=== Record excerpts ===

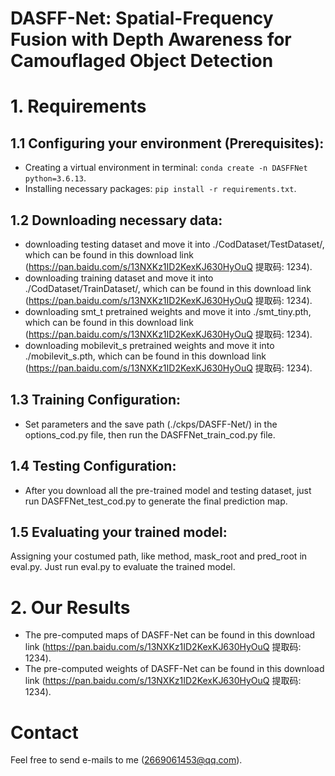 # DASFF-Net: Spatial-Frequency Fusion with Depth Awareness for Camouflaged Object Detection

# 1. Requirements
## 1.1 Configuring your environment (Prerequisites):
- Creating a virtual environment in terminal: `conda create -n DASFFNet python=3.6.13`.
- Installing necessary packages: `pip install -r requirements.txt`.

## 1.2 Downloading necessary data:
- downloading testing dataset and move it into ./CodDataset/TestDataset/, which can be found in this download link (https://pan.baidu.com/s/13NXKz1ID2KexKJ630HyOuQ 提取码: 1234).
- downloading training dataset and move it into ./CodDataset/TrainDataset/, which can be found in this download link (https://pan.baidu.com/s/13NXKz1ID2KexKJ630HyOuQ 提取码: 1234).
- downloading smt_t pretrained weights and move it into ./smt_tiny.pth, which can be found in this download link (https://pan.baidu.com/s/13NXKz1ID2KexKJ630HyOuQ 提取码: 1234).
- downloading mobilevit_s pretrained weights and move it into ./mobilevit_s.pth, which can be found in this download link (https://pan.baidu.com/s/13NXKz1ID2KexKJ630HyOuQ 提取码: 1234).

## 1.3 Training Configuration:
- Set parameters and the save path (./ckps/DASFF-Net/) in the options_cod.py file, then run the DASFFNet_train_cod.py file.

## 1.4 Testing Configuration:
- After you download all the pre-trained model and testing dataset, just run DASFFNet_test_cod.py to generate the final prediction map.

## 1.5 Evaluating your trained model:
Assigning your costumed path, like method, mask_root and pred_root in eval.py. Just run eval.py to evaluate the trained model.

# 2. Our Results
- The pre-computed maps of DASFF-Net can be found in this download link (https://pan.baidu.com/s/13NXKz1ID2KexKJ630HyOuQ 提取码: 1234).
- The pre-computed weights of DASFF-Net can be found in this download link (https://pan.baidu.com/s/13NXKz1ID2KexKJ630HyOuQ 提取码: 1234).

# Contact
Feel free to send e-mails to me (2669061453@qq.com).<br>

===

#### Exercise brief
Counting only lines of the data above that hold "https", report the total and nothing else.

#### Written solution
6